[Opening DATA section]

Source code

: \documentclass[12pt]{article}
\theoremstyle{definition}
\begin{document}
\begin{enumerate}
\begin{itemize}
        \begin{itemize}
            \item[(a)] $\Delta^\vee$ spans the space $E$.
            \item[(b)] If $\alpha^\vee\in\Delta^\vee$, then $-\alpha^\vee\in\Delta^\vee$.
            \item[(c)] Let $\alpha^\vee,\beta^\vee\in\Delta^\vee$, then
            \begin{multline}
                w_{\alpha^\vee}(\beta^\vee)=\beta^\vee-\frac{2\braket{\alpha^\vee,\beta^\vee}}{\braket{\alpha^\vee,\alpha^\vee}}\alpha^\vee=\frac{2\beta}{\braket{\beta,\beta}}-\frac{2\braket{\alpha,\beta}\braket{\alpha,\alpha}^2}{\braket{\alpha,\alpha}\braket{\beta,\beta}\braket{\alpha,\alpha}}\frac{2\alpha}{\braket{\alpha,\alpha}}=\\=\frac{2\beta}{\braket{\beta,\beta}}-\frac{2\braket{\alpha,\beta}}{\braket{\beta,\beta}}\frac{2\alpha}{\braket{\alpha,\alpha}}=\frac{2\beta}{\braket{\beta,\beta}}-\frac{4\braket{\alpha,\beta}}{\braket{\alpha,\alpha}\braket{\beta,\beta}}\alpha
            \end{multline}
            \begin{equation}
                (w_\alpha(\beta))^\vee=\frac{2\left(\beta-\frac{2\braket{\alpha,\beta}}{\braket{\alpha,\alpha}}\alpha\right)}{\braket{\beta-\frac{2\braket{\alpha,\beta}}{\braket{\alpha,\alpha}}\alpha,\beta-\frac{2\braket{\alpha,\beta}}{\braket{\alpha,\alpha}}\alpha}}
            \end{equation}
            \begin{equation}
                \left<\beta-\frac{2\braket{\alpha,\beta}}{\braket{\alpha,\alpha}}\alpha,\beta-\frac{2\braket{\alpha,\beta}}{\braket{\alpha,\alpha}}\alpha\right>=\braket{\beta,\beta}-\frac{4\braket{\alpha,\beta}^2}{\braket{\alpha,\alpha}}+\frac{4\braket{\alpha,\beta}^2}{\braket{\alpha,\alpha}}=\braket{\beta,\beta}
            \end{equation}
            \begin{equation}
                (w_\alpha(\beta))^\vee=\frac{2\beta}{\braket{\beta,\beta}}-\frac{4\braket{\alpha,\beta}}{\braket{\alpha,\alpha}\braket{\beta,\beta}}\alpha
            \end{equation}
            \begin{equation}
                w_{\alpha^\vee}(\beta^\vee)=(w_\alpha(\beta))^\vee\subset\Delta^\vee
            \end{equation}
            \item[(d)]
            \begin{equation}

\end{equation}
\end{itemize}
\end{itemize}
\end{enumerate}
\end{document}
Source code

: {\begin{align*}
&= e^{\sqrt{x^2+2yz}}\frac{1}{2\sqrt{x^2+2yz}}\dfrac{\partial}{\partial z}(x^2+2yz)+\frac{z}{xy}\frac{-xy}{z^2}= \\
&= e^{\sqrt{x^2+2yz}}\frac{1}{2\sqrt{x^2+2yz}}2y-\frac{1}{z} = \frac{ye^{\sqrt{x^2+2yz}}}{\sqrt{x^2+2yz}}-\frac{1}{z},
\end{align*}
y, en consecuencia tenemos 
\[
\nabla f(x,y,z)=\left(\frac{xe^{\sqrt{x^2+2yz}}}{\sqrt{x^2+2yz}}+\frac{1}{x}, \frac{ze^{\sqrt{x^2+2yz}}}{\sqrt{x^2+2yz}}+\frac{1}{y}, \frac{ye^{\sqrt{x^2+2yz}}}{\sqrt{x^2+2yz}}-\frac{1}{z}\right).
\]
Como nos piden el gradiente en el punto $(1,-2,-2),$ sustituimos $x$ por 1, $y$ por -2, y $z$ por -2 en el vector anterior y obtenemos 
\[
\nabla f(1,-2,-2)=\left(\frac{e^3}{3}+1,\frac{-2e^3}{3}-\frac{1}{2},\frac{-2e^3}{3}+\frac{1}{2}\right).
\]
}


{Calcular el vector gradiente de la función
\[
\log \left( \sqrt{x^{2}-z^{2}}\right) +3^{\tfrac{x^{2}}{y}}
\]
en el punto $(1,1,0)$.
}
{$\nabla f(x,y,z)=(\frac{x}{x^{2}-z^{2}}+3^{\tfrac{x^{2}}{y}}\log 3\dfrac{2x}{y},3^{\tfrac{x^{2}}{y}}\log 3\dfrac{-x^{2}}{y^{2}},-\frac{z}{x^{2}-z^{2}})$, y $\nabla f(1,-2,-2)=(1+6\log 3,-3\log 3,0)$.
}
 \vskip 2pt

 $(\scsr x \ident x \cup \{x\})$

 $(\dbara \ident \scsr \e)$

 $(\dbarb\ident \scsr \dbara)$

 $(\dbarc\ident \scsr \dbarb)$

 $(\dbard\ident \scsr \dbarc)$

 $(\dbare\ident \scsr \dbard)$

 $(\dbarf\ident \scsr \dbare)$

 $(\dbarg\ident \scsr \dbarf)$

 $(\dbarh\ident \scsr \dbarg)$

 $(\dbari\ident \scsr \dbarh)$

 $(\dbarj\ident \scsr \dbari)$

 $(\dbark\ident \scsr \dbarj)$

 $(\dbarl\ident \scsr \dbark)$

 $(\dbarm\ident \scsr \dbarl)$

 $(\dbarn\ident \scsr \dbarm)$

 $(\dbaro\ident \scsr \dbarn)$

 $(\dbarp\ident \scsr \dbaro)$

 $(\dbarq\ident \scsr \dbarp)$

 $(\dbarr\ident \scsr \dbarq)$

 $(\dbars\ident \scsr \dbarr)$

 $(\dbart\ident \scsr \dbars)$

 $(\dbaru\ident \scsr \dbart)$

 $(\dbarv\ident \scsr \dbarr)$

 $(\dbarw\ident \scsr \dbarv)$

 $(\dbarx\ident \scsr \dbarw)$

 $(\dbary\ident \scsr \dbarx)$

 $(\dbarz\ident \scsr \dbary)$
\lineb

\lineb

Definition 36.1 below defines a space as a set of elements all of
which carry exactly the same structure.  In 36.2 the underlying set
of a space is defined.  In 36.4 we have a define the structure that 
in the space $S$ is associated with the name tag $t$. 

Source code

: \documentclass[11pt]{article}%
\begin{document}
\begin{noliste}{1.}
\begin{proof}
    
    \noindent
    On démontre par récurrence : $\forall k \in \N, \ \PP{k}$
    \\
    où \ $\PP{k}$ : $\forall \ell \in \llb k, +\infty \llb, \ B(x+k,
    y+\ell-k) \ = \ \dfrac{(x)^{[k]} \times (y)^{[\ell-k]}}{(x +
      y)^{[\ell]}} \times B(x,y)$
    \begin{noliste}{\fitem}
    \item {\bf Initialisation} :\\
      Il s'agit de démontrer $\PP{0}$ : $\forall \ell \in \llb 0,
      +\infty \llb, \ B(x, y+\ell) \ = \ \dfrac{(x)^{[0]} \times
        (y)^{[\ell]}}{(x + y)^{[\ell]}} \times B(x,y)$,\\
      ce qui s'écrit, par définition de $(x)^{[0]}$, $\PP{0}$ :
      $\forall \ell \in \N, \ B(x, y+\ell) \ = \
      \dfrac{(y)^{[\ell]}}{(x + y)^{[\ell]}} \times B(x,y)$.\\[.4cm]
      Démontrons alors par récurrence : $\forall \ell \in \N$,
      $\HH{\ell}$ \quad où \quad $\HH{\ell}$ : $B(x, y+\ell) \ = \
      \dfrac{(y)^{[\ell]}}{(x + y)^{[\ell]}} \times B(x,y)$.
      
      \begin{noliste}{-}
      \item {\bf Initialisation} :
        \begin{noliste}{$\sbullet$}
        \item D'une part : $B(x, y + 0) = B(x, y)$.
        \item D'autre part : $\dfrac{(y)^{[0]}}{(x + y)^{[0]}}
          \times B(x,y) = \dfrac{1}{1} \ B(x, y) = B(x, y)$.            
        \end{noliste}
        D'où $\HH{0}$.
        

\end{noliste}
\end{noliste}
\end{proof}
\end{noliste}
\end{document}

[Closing DATA section]

* **WHAT IS BEING ASKED**:
Go through the material and copy each line in which the word "Delta" occurs.

* **TASK SOLUTION**:
            \item[(a)] $\Delta^\vee$ spans the space $E$.
            \item[(b)] If $\alpha^\vee\in\Delta^\vee$, then $-\alpha^\vee\in\Delta^\vee$.
            \item[(c)] Let $\alpha^\vee,\beta^\vee\in\Delta^\vee$, then
                w_{\alpha^\vee}(\beta^\vee)=(w_\alpha(\beta))^\vee\subset\Delta^\vee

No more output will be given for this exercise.